Identify yourself as an American, and the conversation inevitably turns to Moore: not if you've read him (that's assumed) but how proud you must be that someone—and he is generally thought to be the only one—has stood up to the Bush administration.

Dude, Where's My Country, out from Warner two weeks ago in the U.S., will be released in Germany the second week of November. It has already become a hugely anticipated cultural event. A five-day, six-city Moore tour is planned and Piper has printed 200,000 copies. The country's most respected periodical, Die Zeit, will run an excerpt. Moore has even written a special foreword for the German edition.

Moore has done well in other countries, but the German sales figures are downright astonishing. In the U.S., Stupid White Men sold about 630,00 copies in its first year of publication. In Germany—a country with less than one-third as many people—the book sold almost double that, 1.1 million copies. The book has sat at #1 on the Spiegel bestseller list for eight consecutive months. Even the English version made the lists, the only book besides Harry Potter ever to do so.

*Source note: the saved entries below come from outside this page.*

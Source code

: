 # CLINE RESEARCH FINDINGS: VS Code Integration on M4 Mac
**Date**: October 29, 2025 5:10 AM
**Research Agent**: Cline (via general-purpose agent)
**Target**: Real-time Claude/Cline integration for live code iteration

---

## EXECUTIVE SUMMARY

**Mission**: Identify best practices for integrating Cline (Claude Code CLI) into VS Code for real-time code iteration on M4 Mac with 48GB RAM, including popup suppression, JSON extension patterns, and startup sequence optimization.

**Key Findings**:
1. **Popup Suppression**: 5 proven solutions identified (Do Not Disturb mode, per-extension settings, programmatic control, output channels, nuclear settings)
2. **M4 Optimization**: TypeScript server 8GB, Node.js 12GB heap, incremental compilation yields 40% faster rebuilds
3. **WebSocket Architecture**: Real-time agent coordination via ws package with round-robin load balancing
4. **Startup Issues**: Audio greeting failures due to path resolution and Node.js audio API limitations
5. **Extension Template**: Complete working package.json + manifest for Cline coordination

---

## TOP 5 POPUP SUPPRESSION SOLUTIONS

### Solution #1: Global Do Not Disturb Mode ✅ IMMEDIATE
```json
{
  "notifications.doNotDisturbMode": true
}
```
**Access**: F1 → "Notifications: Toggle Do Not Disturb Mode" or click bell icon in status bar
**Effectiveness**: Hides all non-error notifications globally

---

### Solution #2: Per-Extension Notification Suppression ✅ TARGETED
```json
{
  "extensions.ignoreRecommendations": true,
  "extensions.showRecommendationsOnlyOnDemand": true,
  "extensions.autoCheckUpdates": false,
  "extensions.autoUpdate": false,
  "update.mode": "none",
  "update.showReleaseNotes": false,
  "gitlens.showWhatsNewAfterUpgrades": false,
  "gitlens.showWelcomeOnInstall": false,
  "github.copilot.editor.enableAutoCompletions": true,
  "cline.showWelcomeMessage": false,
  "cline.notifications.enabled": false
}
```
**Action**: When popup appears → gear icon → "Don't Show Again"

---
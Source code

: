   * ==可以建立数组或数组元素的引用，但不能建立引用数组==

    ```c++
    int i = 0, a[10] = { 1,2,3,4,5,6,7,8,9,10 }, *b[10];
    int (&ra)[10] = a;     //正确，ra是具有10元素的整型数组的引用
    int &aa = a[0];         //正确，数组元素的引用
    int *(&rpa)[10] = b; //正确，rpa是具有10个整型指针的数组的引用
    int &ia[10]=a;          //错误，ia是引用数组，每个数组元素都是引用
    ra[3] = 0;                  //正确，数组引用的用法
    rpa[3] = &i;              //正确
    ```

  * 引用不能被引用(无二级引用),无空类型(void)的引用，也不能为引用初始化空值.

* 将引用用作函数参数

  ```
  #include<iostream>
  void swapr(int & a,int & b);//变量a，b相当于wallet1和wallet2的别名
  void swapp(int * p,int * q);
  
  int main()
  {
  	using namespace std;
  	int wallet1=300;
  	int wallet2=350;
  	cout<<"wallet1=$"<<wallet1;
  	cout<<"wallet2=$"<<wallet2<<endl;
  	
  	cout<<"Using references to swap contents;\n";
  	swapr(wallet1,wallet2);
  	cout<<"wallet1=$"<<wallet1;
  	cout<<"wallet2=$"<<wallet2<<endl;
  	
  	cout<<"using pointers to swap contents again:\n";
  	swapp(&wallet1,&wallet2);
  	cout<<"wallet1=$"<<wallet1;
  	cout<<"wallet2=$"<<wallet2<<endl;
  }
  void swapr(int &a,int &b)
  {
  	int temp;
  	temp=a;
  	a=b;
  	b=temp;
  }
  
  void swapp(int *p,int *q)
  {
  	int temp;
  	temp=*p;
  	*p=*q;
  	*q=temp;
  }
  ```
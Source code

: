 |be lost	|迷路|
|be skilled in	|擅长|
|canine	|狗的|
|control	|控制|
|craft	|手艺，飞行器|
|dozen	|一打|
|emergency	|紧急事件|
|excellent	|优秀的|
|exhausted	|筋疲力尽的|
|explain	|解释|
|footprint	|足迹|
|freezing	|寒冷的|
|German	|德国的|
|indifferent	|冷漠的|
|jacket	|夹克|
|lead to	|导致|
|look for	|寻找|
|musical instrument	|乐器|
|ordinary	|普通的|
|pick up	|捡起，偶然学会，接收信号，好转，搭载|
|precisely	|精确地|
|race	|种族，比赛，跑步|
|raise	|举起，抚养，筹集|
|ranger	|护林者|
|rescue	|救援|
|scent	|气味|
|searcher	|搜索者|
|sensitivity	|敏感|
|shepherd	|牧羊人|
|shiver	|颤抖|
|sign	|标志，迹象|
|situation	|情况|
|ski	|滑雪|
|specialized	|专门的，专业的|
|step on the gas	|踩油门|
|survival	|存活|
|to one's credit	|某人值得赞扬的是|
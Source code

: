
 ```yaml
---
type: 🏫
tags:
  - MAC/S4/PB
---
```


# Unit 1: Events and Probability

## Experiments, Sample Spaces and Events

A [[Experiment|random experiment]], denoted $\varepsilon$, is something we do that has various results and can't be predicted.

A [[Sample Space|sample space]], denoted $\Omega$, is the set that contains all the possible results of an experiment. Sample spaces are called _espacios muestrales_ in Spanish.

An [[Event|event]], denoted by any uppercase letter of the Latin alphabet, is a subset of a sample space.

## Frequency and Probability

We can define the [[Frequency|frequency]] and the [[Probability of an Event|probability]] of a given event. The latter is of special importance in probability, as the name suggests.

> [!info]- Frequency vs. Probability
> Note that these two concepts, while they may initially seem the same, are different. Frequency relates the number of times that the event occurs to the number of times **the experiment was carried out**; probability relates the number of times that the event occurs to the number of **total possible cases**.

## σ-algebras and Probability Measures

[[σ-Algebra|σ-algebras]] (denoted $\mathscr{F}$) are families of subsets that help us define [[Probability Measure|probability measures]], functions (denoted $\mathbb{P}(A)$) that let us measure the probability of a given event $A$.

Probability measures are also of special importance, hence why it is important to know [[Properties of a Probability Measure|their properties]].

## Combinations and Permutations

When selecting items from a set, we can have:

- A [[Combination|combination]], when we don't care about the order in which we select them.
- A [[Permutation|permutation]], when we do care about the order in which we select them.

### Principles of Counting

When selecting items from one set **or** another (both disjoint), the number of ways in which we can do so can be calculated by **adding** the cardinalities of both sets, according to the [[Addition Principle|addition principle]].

Moore's success was by no means assured. "I remember thinking: Could this work here?" recalled editor Ullrich Wank. "It's by a foreign author, it has a jacket that's bright red, it's a short and funny political book." About two dozen publishers had already passed on it, but Wank and then-head of Piper Viktor Niemann took a chance, buying it from HarperCollins for a song and printing 8,000 copies.

So what exactly is Moore's appeal? Mostly clever publishing and fortunate timing. "We had to work to make a product out of this," said Piper publisher Wolfgang Ferchl, such as charging only 12 euros for the paperback. Stupid White Men also came out in Germany in October 2002, as anti-American feelings abroad were increasing, and it gained steam after Moore's Oscars speech.

Germans' love of Moore is both genuinely admiring and slightly patronizing. They sincerely like the message, but they also seem to enjoy chuckling at some of the people he uses to make it—especially a few of the yahoos he dug up in Bowling for Columbine. It's your typical publishing formula: provocative writing, nice timing and the foibles of political leaders—and a million devoted Germans.